URBAN FACELIFT
Funding will be used to give new life to underused public spaces
Public Space Incubator awards five projects grants for their work to improve public spaces,
A linear park in the heart of downtown. A green pop-up square in the middle of a strip mall’s parking lots. A trainwatching area or a community café out of a shipping container.
These are among five community initiatives that have won grants between $15,000 and $50,000 from the Public Space Incubator, a challenge from advocacy group Park People, to implement bold concepts for better use of public spaces across the city. The announcement comes as Toronto celebrates completion of the first phase of the Bentway, a project that transformed the dull Gardiner Expressway underpass into a skating trail and a vibrant community gathering space. Like the Bentway, the new initiatives aim to liven up some of the city’s unused or underutilized open spaces, and make those spaces more welcoming and engaging for people.
Park People’s manager of policy and planning, Jake Tobin Garrett, said the group received more than 70 letters of intent for the grants, which were narrowed down to the final 25 applications from which the five winners emerged.
“We knew we would get a lot of interest in this, but we were surprised to receive so many applications,” Garrett said of the program.
The grants were made possible by $340,000 in funding from the Balsam Foundation and renowned urban planner and architect Ken Greenberg and his wife, Eti.
The main objective of the challenge was to solicit ideas that could shake up how we generally view public spaces, Garrett said, noting the effective use of shared space is becoming more important as more people move into the city and into smaller condos and apartments.
“There’s a lot of focus, I think, as we grow as a city and increase in density and we’re seeing all these new people moving in and neighbourhoods sort of changing, to focus on making our collective spaces the best that they can be,” he said.
The winning projects include PlazaPOPS, which will transform the parking space along a strip mall on Lawrence Ave. near Wexford Heights in Scarborough into a parklet for artistic engagement, starting next spring. The pop-up plaza concept originated in San Francisco, and has expanded to other cities.
Thorncliffe Park Women’s Committee teamed up with the learning centre in Alexandra Park to imagine a neighbourhood café inside a shipping con- tainer. The project aims to be a lively neighbourhood hub and a sustainable source of revenue for local residents, many of whom are newcomers.
Another project, the Urban Discovery, will create a trainviewing area out of a shipping container at Bathurst and Front Sts., complete with a pop-up adventure playground for children.
And the Native Women’s Resource Centre will work with Indigenous designers for Red Embers, an art installation in Allan Gardens at Carlton and Jarvis Sts. The installation is meant to be both a celebration of Indigenous artists and a memorial for missing and murdered Indigenous women.

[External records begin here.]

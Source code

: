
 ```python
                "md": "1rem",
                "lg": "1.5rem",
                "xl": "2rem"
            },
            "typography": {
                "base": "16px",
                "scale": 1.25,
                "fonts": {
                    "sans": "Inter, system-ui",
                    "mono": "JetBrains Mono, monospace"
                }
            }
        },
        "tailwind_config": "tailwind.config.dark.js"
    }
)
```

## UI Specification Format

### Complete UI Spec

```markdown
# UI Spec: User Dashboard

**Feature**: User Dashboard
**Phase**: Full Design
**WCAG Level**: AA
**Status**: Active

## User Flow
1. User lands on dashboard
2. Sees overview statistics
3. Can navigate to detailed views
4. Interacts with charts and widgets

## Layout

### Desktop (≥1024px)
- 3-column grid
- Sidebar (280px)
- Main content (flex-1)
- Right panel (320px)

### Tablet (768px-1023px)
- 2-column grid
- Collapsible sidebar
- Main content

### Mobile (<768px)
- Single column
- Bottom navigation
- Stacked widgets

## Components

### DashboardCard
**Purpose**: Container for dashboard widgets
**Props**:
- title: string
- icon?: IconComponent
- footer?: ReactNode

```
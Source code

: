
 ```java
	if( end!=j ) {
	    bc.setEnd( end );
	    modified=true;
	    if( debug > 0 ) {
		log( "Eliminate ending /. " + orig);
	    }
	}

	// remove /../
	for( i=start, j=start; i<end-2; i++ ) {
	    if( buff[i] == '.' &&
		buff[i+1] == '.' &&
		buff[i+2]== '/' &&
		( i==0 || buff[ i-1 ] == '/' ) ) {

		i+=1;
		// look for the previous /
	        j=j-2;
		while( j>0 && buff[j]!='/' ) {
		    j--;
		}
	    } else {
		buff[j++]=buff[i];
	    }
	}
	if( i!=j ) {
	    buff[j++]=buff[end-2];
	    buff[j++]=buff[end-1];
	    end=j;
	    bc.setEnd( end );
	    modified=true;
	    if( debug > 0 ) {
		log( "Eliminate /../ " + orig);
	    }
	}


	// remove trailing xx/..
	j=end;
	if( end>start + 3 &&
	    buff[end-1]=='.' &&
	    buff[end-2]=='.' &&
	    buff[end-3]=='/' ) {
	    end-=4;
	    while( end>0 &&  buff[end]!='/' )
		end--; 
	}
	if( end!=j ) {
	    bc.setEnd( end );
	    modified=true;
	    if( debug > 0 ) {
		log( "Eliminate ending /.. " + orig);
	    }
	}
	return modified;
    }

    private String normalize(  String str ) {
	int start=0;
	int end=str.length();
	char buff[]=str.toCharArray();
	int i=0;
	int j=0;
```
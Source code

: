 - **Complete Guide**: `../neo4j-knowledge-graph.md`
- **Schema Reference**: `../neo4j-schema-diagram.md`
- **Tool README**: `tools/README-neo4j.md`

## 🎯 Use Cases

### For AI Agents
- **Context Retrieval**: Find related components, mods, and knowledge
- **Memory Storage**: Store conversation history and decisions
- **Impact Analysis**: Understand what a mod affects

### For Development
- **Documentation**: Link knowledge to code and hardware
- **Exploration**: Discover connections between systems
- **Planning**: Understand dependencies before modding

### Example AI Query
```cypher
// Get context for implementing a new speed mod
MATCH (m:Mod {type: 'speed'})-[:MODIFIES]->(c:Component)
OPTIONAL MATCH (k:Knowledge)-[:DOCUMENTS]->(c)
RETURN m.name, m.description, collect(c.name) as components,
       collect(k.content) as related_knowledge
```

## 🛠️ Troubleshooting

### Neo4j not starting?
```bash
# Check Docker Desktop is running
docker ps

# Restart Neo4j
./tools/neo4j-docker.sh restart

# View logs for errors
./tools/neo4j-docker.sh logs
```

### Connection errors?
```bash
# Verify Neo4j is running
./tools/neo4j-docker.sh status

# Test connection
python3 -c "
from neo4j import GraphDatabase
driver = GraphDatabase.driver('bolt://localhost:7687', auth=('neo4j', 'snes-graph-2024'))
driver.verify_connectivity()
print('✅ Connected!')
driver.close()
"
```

“Red Embers is setting the tone for a more feminine urbanism in urban design,” said Tiffany Creyke, one of the team members, in an email.
“Our politicians are talking about reconciliation with Indigenous Peoples in Canada but what is reconciliation when there is a lack of female Indigenous decision-makers in our ur- ban industry (planners, architects, engineers and politicians, for example).”
Toronto’s Laneway Project has also won a grant for its proposal to create a linear park alongside Nicholson Lane in the St. Lawrence Market area. The project’s executive director Michelle Senayah said they’ve already been in consultations with area residents, who expressed interest in having more green space in the mostly paved corridor.
“Something that is going to be there, and it came out very strongly from the community visioning process, is the desire to have greening in the space, community gardens and planters,” she said.
“Our population is growing, we’re intensifying in the same amount of space and we need to not be thinking of particularly public spaces as being sort of for one thing only at all times.”